Chafee Signs Bill to Minimize Damage in Light of Central Falls

Gov. Lincoln Chafee has signed a bill requiring Rhode Island municipalities to guarantee that lenders get first rights to property taxes and general revenue, should the government entity file bankruptcy.

Under the law, which Chafee’s signature made official Wednesday, cities and towns must pledge their ad valorem property tax and general fund revenues to payment on all GO bonds and notes.

Supporters and a variety of observers say the measure is intended to minimize contagion, or a domino effect, in light of Central Falls’ ongoing financial troubles. Central Falls is north of Providence, near the Massachusetts border.

“There is a lot of concern about contagion, and states have a history of focusing on security for bondholders,” said Robin Prunty, managing director in the public finance ratings group at Standard & Poor’s in New York.

Finance Committee chairman Daniel DaPonte, D-East Providence, introduced the bill on behalf of Chafee.

“The legislation is intended to prevent a domino effect in the credit markets that could resonate through all the communities in Rhode Island, and even the state itself. We’re attempting to control the Central Falls situation as much as possible,” DaPonte said in an interview when he filed the bill.
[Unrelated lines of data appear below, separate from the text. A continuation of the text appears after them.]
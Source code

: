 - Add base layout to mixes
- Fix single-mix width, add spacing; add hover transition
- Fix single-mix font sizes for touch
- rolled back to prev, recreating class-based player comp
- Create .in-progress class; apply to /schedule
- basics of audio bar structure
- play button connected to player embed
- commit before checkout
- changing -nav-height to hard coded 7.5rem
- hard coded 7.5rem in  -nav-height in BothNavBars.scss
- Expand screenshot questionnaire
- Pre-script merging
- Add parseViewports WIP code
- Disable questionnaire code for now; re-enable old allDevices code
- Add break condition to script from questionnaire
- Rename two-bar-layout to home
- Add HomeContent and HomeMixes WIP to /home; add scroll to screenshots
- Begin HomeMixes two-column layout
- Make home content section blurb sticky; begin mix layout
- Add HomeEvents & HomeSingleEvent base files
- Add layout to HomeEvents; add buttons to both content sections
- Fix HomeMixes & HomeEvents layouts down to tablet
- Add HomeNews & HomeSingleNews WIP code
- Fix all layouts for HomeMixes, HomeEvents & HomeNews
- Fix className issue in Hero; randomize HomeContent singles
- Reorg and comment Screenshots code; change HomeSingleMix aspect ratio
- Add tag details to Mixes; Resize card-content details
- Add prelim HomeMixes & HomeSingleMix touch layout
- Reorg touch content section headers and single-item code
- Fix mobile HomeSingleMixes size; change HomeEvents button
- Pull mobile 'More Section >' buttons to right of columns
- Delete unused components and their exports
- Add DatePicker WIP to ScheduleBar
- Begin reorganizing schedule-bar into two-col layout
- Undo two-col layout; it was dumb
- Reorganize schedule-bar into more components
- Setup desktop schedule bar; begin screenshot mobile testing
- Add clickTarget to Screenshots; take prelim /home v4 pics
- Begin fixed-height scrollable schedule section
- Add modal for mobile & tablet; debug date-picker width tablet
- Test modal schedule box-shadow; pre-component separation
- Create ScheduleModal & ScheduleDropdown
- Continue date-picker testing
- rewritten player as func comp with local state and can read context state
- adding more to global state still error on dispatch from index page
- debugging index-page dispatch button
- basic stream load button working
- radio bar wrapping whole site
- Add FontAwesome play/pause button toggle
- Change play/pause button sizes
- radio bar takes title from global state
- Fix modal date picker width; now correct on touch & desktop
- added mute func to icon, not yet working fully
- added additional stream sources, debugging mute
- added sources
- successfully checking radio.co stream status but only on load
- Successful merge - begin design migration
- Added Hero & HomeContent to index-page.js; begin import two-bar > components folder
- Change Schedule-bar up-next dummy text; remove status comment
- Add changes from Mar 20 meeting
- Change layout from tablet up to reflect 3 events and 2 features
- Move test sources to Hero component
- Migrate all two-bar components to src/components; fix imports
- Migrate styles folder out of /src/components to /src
The Rhode Island League of Cities and Towns, which lobbies for the state’s 39 municipalities, had opposed the measure, saying current laws pertaining to municipal borrowing are sufficient.
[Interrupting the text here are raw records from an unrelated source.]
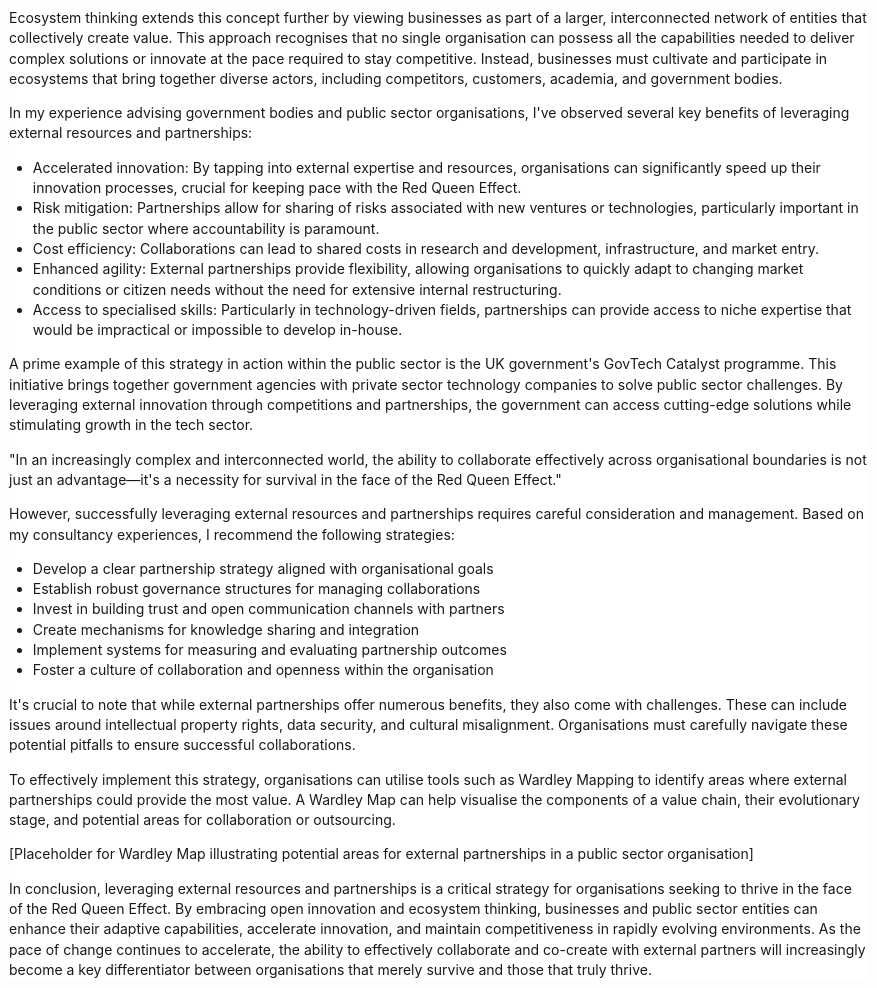 Ecosystem thinking extends this concept further by viewing businesses as part of a larger, interconnected network of entities that collectively create value. This approach recognises that no single organisation can possess all the capabilities needed to deliver complex solutions or innovate at the pace required to stay competitive. Instead, businesses must cultivate and participate in ecosystems that bring together diverse actors, including competitors, customers, academia, and government bodies.

In my experience advising government bodies and public sector organisations, I've observed several key benefits of leveraging external resources and partnerships:

- Accelerated innovation: By tapping into external expertise and resources, organisations can significantly speed up their innovation processes, crucial for keeping pace with the Red Queen Effect.
- Risk mitigation: Partnerships allow for sharing of risks associated with new ventures or technologies, particularly important in the public sector where accountability is paramount.
- Cost efficiency: Collaborations can lead to shared costs in research and development, infrastructure, and market entry.
- Enhanced agility: External partnerships provide flexibility, allowing organisations to quickly adapt to changing market conditions or citizen needs without the need for extensive internal restructuring.
- Access to specialised skills: Particularly in technology-driven fields, partnerships can provide access to niche expertise that would be impractical or impossible to develop in-house.

A prime example of this strategy in action within the public sector is the UK government's GovTech Catalyst programme. This initiative brings together government agencies with private sector technology companies to solve public sector challenges. By leveraging external innovation through competitions and partnerships, the government can access cutting-edge solutions while stimulating growth in the tech sector.

"In an increasingly complex and interconnected world, the ability to collaborate effectively across organisational boundaries is not just an advantage—it's a necessity for survival in the face of the Red Queen Effect."

However, successfully leveraging external resources and partnerships requires careful consideration and management. Based on my consultancy experiences, I recommend the following strategies:

- Develop a clear partnership strategy aligned with organisational goals
- Establish robust governance structures for managing collaborations
- Invest in building trust and open communication channels with partners
- Create mechanisms for knowledge sharing and integration
- Implement systems for measuring and evaluating partnership outcomes
- Foster a culture of collaboration and openness within the organisation

It's crucial to note that while external partnerships offer numerous benefits, they also come with challenges. These can include issues around intellectual property rights, data security, and cultural misalignment. Organisations must carefully navigate these potential pitfalls to ensure successful collaborations.

To effectively implement this strategy, organisations can utilise tools such as Wardley Mapping to identify areas where external partnerships could provide the most value. A Wardley Map can help visualise the components of a value chain, their evolutionary stage, and potential areas for collaboration or outsourcing.

[Placeholder for Wardley Map illustrating potential areas for external partnerships in a public sector organisation]

In conclusion, leveraging external resources and partnerships is a critical strategy for organisations seeking to thrive in the face of the Red Queen Effect. By embracing open innovation and ecosystem thinking, businesses and public sector entities can enhance their adaptive capabilities, accelerate innovation, and maintain competitiveness in rapidly evolving environments. As the pace of change continues to accelerate, the ability to effectively collaborate and co-create with external partners will increasingly become a key differentiator between organisations that merely survive and those that truly thrive.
Central Falls, whose population is about 18,000, has been under state receivership since May 2010. It owes $80 million worth of retirement benefits to police officers and firefighters and could run out of pension money in October. State lawmakers knocked $6.7 million in aid for Central Falls out of the fiscal 2012 budget.

The new Rhode Island law “lends some sense of how the bankruptcy process will play out,” said David Narefsky, a partner in law firm Mayer Brown LLP in Chicago and that city’s former deputy corporation counsel. “If you’re a Central Falls general obligation bondholder, this is going to make you more confident. It also sends a message to non-bondholder creditors to be careful in your negotiations.”
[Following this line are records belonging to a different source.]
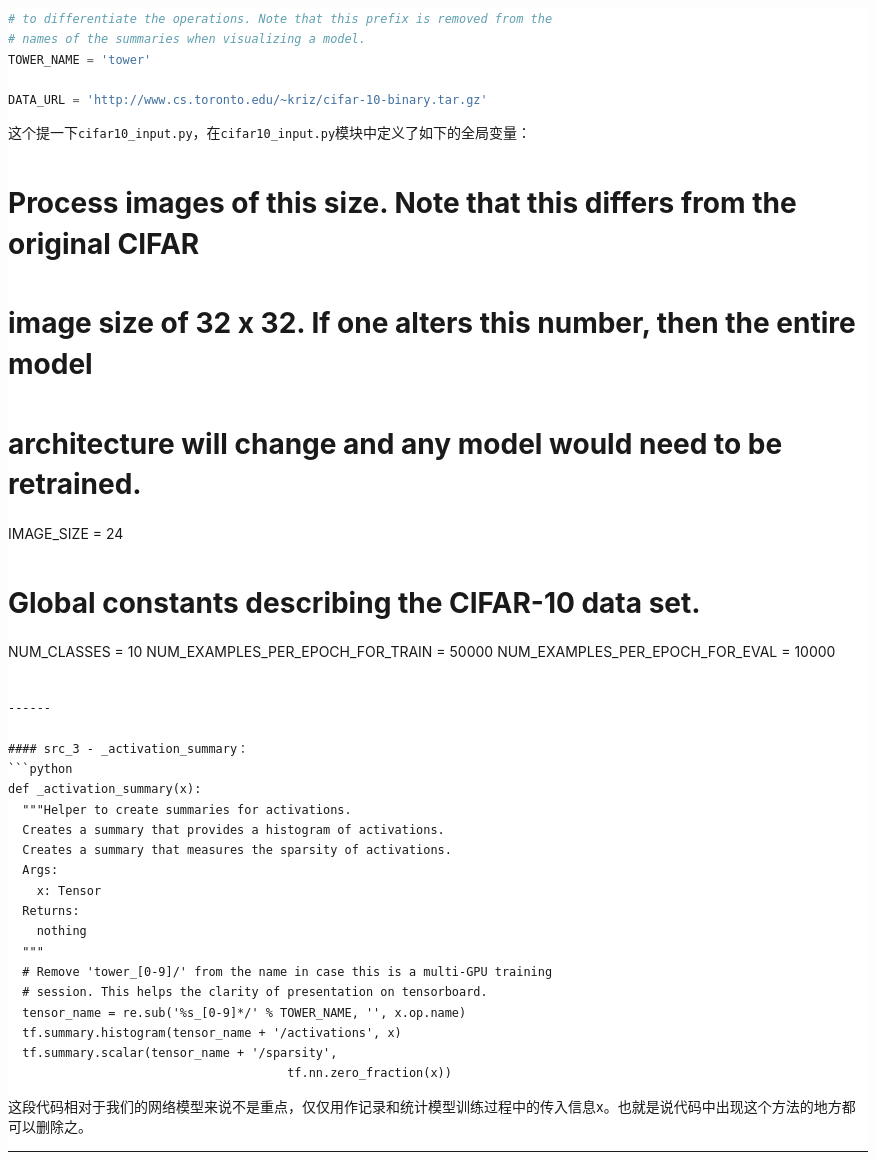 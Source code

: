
 ```python
# to differentiate the operations. Note that this prefix is removed from the
# names of the summaries when visualizing a model.
TOWER_NAME = 'tower'

DATA_URL = 'http://www.cs.toronto.edu/~kriz/cifar-10-binary.tar.gz'
```
这个提一下`cifar10_input.py`，在`cifar10_input.py`模块中定义了如下的全局变量：
>```python
# Process images of this size. Note that this differs from the original CIFAR
# image size of 32 x 32. If one alters this number, then the entire model
# architecture will change and any model would need to be retrained.
IMAGE_SIZE = 24
# Global constants describing the CIFAR-10 data set.
NUM_CLASSES = 10
NUM_EXAMPLES_PER_EPOCH_FOR_TRAIN = 50000
NUM_EXAMPLES_PER_EPOCH_FOR_EVAL = 10000
```

------

#### src_3 - _activation_summary：
```python
def _activation_summary(x):
  """Helper to create summaries for activations.
  Creates a summary that provides a histogram of activations.
  Creates a summary that measures the sparsity of activations.
  Args:
    x: Tensor
  Returns:
    nothing
  """
  # Remove 'tower_[0-9]/' from the name in case this is a multi-GPU training
  # session. This helps the clarity of presentation on tensorboard.
  tensor_name = re.sub('%s_[0-9]*/' % TOWER_NAME, '', x.op.name)
  tf.summary.histogram(tensor_name + '/activations', x)
  tf.summary.scalar(tensor_name + '/sparsity',
                                       tf.nn.zero_fraction(x))
```
这段代码相对于我们的网络模型来说不是重点，仅仅用作记录和统计模型训练过程中的传入信息x。也就是说代码中出现这个方法的地方都可以删除之。

-----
Moody’s Investors Service last month downgraded Central Falls to Caa1 from B3, affecting $20.8 million of outstanding debt.

Municipal bond and legal experts say states are pushing back. “You have a possible contagion issue, an image issue, and a political issue, to name a few,” said Stephen Murphy, a Standard & Poor’s managing director.

“When New York had its crisis in the mid-1970s, New Jersey across the water was worried about being broad-brushed. That type of concern still exists today. Today, Dauphin County in Pennsylvania could have difficulties with the markets because of Harrisburg’s situation.”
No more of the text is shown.